[PATCH] replay: fix recursive checkpoints

Pavel Dovgalyuk posted 1 patch 3 years ago
Test checkpatch passed
Patches applied successfully (tree, apply log)
git fetch https://github.com/patchew-project/qemu tags/patchew/161700476500.1140362.10108444973730452257.stgit@pasha-ThinkPad-X280
Maintainers: Pavel Dovgalyuk <pavel.dovgaluk@ispras.ru>, Paolo Bonzini <pbonzini@redhat.com>
replay/replay.c |   11 ++++++-----
1 file changed, 6 insertions(+), 5 deletions(-)
[PATCH] replay: fix recursive checkpoints
Posted by Pavel Dovgalyuk 3 years ago
Record/replay uses checkpoints to synchronize the execution
of the threads and timers.
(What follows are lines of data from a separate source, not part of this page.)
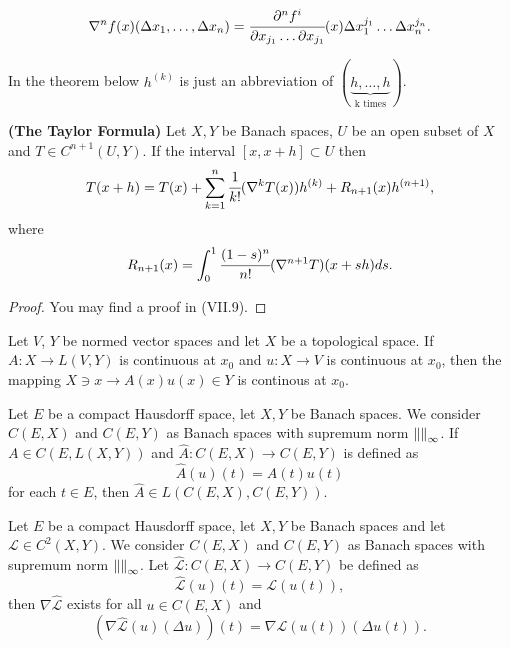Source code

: \documentclass[main.tex]{subfiles}
\begin{document}
\begin{proposition}
\begin{equation}
\nabla^n f (x)(\Delta x_1, \dots, \Delta x_n) = 
\cfrac{\partial^n f^i}{\partial x_{j_1}\dots \partial x_{j_1}}(x)\Delta x^{j_1}_1 \dots \Delta x^{j_n}_n.
\end{equation}
\end{proposition}
In the theorem below $h^{(k)}$ is just an abbreviation of $(\underbrace{h, \dots, h}_\text{k times})$.
\begin{theorem}
\textbf{(The Taylor Formula)}
Let $X, Y$ be Banach spaces, $U$ be an open subset of $X$ and $T\in C^{n+1}(U, Y)$. If the interval $[x, x+h]\subset U$ then
\begin{equation}
T(x + h) = T(x) + \sum_{k = 1}^n \cfrac{1}{k!}(\nabla^kT(x))h^{(k)} + R_{n+1}(x)h^{(n + 1)},
\end{equation}
where
\begin{equation}
    R_{n+1}(x) = \int_0^1 \cfrac{(1-s)^n}{n!}(\nabla^{n+1}T)(x + sh)ds.
\end{equation}
\end{theorem}
\begin{proof}
You may find a proof in \cite{maurin1976} (VII.9).
\end{proof}

\begin{theorem}
Let $V$, $Y$ be normed vector spaces and let $X$ be a topological space. If $A:X\to L(V, Y)$ is continuous at $x_0$ and $u:X\to V$ is continuous at $x_0$, then the mapping $X\ni x \to A(x)u(x) \in Y$ is continous at $x_0$.  
\end{theorem}

\begin{theorem}
Let $E$ be a compact Hausdorff space, let $X, Y$ be Banach spaces.
We consider $C(E, X)$ and $C(E, Y)$ as Banach spaces with supremum norm $\norm{}_{\infty}$.
If $A\in C(E, L(X, Y))$ and $\hat{A} : C(E, X)\to C(E, Y)$ is defined as
\begin{equation}
    \hat{A}(u)(t) = A(t)u(t)
\end{equation}
for each $t\in E$, then $\hat{A}\in L(C(E, X),  C(E, Y))$.
\end{theorem}

\begin{theorem}
Let $E$ be a compact Hausdorff space, let $X, Y$ be Banach spaces and let $\mathcal{L}\in C^2(X, Y)$.
We consider $C(E, X)$ and $C(E, Y)$ as Banach spaces with supremum norm $\norm{}_{\infty}$.
Let $\hat{\mathcal{L}}: C(E, X)\to C(E, Y)$ be defined as
\begin{equation}
    \hat{\mathcal{L}}(u)(t) = \mathcal{L}(u(t)),
\end{equation}
then $\nabla \hat{\mathcal{L}}$ exists for all $u\in C(E, X)$ and
\begin{equation}
    (\nabla \hat{\mathcal{L}}(u)(\Delta u))(t) = \nabla \mathcal{L}(u(t))(\Delta u(t)). 
\end{equation}
\end{theorem}
\end{document}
Hardware events such as BH are
processed at the checkpoints too.
Event processing can cause refreshing the virtual timers
and calling the icount-related functions, that also use checkpoints.
This patch prevents recursive processing of such checkpoints,
because they have their own records in the log and should be
processed later.

Signed-off-by: Pavel Dovgalyuk <Pavel.Dovgalyuk@ispras.ru>
---
 replay/replay.c |   11 ++++++-----
 1 file changed, 6 insertions(+), 5 deletions(-)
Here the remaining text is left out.